O que não é plenamente divulgado é que tanto os autores americanos quanto os britânicos admitem que o limite de 14 dias é arbitrário e poderá ser mudado de acordo com as necessidades. Quais necessidades? Um cientista diria que um determinado limite comprovado poderá ser mudado se cientificamente refutado por pesquisa mais profunda, jamais por necessidade. Por que tais necessidades não são explicitadas?  Pode-se supor que se os embriões com esta idade não forem viáveis para as pesquisas muda-se para 28 dias ou qualquer outra data aleatoriamente.

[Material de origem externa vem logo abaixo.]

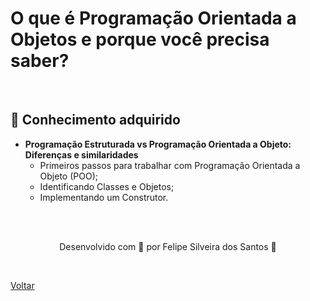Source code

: <h1>O que é Programação Orientada a Objetos e porque você precisa saber?
</h1>


<br>

<h2> 🧠 Conhecimento adquirido </h2>

- **Programação Estruturada vs Programação Orientada a Objeto: Diferenças e similaridades**
  - Primeiros passos para trabalhar com Programação Orientada a Objeto (POO);
  - Identificando Classes e Objetos;
  - Implementando um Construtor.


<br><br>

<p align="center"> Desenvolvido com 💜 por Felipe Silveira dos Santos 👋 <p>

<br>

<a href="./README.md">Voltar</a>
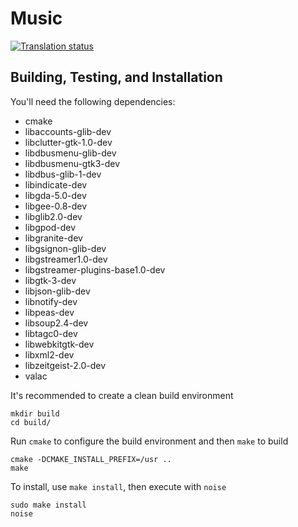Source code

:# Music
[![Translation status](https://l10n.elementary.io/widgets/music/-/svg-badge.svg)](https://l10n.elementary.io/projects/music/?utm_source=widget)

## Building, Testing, and Installation

You'll need the following dependencies:
* cmake
* libaccounts-glib-dev
* libclutter-gtk-1.0-dev
* libdbusmenu-glib-dev
* libdbusmenu-gtk3-dev
* libdbus-glib-1-dev
* libindicate-dev
* libgda-5.0-dev
* libgee-0.8-dev
* libglib2.0-dev
* libgpod-dev
* libgranite-dev
* libgsignon-glib-dev
* libgstreamer1.0-dev
* libgstreamer-plugins-base1.0-dev
* libgtk-3-dev
* libjson-glib-dev
* libnotify-dev
* libpeas-dev
* libsoup2.4-dev
* libtagc0-dev
* libwebkitgtk-dev
* libxml2-dev
* libzeitgeist-2.0-dev
* valac

It's recommended to create a clean build environment

    mkdir build
    cd build/
    
Run `cmake` to configure the build environment and then `make` to build

    cmake -DCMAKE_INSTALL_PREFIX=/usr ..
    make
    
To install, use `make install`, then execute with `noise`

    sudo make install
    noise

Outra falácia relacionada com esta diz que a gravidez só é iniciada com a nidação do zigoto no endométrio. Obviamente esta idéia serve para acomodar o conceito de gravidez com a fertilização in vitro, onde a fertilização se dá numa Placa de Petri [[iv]] e só então introduzido no útero para nidar. Obviamente, se o embrião não está dentro do corpo da mulher esta não está grávida. Mas esta situação artificial não pode substituir o conceito tradicional de gravidez normal.

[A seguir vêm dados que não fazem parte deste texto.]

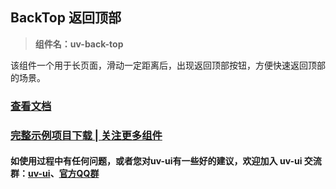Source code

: ## BackTop 返回顶部

> **组件名：uv-back-top**

该组件一个用于长页面，滑动一定距离后，出现返回顶部按钮，方便快速返回顶部的场景。

### <a href="https://www.uvui.cn/components/backTop.html" target="_blank">查看文档</a>

### [完整示例项目下载 | 关注更多组件](https://ext.dcloud.net.cn/plugin?name=uv-ui)

#### 如使用过程中有任何问题，或者您对uv-ui有一些好的建议，欢迎加入 uv-ui 交流群：<a href="https://ext.dcloud.net.cn/plugin?id=12287" target="_blank">uv-ui</a>、<a href="https://www.uvui.cn/components/addQQGroup.html" target="_blank">官方QQ群</a>
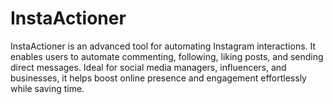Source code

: # InstaActioner
 InstaActioner is an advanced tool for automating Instagram interactions. It enables users to automate commenting, following, liking posts, and sending direct messages. Ideal for social media managers, influencers, and businesses, it helps boost online presence and engagement effortlessly while saving time.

3. Quando se reconhece a existência de uma pessoa?

Esta é uma discussão que não envolve diretamente a ciência, mas pertence à teologia, à filosofia e ao direito. Entretanto muito se tem abusado de conhecimentos supostamente científicos para defender uma clivagem entre ser humano e pessoa.

Uma delas é que o cérebro humano – a sede da racionalidade e da sensibilidade – só estará plenamente desenvolvido durante a juventude. Mas a conseqüência lógica de basear a existência da pessoa neste fator excluiria a seguinte lista de seres humanos da condição de pessoa: os doentes mentais, os retardados, os portadores de Alzheimer ou Parkinson, os comatosos, etc. E eles não deveriam ter os mesmos direitos éticos e legais atribuídos às pessoas? Muitos bio-eticistas defendem esta idéia e que estas pessoas deveriam substituir os animais nas experiências ‘científicas’ [[v]].

Platão descrevia os sofistas como pessoas muito populares e muito bem pagas, experts na arte de torcer palavras, capazes de docemente transformar o mal no bem e convencer que o branco é negro.

[1] Este texto é baseado fundamentalmente nos artigos When do Human Beings Begin? “Scientific” Myths and Scientific Facts e The Impact of International Bioethics on the “Sanctity of life ethics” and the Ability of ob-Gyn’s (Obstetric Gynecologists) to practice according to conscience, ambos  de Dianne N. Irving, M.A., Ph.D, Bioquímica, Bióloga, Professora de História da Filosofia e Ética Médica Georgetown University, Catholic University of America, The Dominican House of Studies. Vários trechos foram copiados literalmente em tradução livre de minha autoria. Como as interpretações e conclusões são minhas, a autora não pode ser responsabilizada por elas.

[2] Não tendo pretensões de ser um trabalho científico, mas jornalístico, não incluirei notas de referências específicas, apenas aquelas necessárias para indicar as fontes principais. Pela mesma razão tentei usar a linguagem mais simples possível para o entendimento dos leitores que não estão familiarizados com o assunto.

[3] Um cromossomo é uma longa sequência de DNA, que contém vários genes, e outras sequências de nucleótidos com funções específicas.

[4] Deve-se diferençar de mitose: a divisão de uma célula em duas, cada qual com o mesmo número de cromossomos que a anterior.

[5] Julius R. Petri (1825-1921), bacteriologista alemão inventou a placa que leva seu nome, utilizada para a colonização de bactérias em laboratório.

[6] Ver, entre outros, Peter Singer (Practical Ethics, Should the Baby lives: The problem of handicapped infants)Michael Tooley (Abortion and Infanticide), R. G.Frey (The Ethics of the Search for Benefits: Animal Experimentation in Medicine).